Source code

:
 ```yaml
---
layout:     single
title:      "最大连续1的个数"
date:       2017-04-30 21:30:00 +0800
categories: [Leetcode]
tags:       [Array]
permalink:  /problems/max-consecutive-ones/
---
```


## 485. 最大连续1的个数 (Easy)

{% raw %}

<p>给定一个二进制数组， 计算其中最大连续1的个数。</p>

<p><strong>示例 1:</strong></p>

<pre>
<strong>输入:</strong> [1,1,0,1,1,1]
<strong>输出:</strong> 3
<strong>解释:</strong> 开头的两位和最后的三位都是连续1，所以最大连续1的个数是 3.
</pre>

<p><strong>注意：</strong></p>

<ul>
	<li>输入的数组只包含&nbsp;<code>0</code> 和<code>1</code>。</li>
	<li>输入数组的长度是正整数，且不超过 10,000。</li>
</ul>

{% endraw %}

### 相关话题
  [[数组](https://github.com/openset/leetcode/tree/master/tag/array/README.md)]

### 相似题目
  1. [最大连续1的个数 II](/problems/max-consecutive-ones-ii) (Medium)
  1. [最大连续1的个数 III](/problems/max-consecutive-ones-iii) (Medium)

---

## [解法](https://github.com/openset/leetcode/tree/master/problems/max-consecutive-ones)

******

*GOAL OF THE EXERCISE:* Please repeat word for word the lines above that run from the beginning through the line containing "<strong>输入:</strong> [1,1,0,1,1,1]", keeping both the first and that last line.

*RESULT BELOW:*
Source code

:
 ```yaml
---
layout:     single
title:      "最大连续1的个数"
date:       2017-04-30 21:30:00 +0800
categories: [Leetcode]
tags:       [Array]
permalink:  /problems/max-consecutive-ones/
---
```


## 485. 最大连续1的个数 (Easy)

{% raw %}

<p>给定一个二进制数组， 计算其中最大连续1的个数。</p>

<p><strong>示例 1:</strong></p>

<pre>
<strong>输入:</strong> [1,1,0,1,1,1]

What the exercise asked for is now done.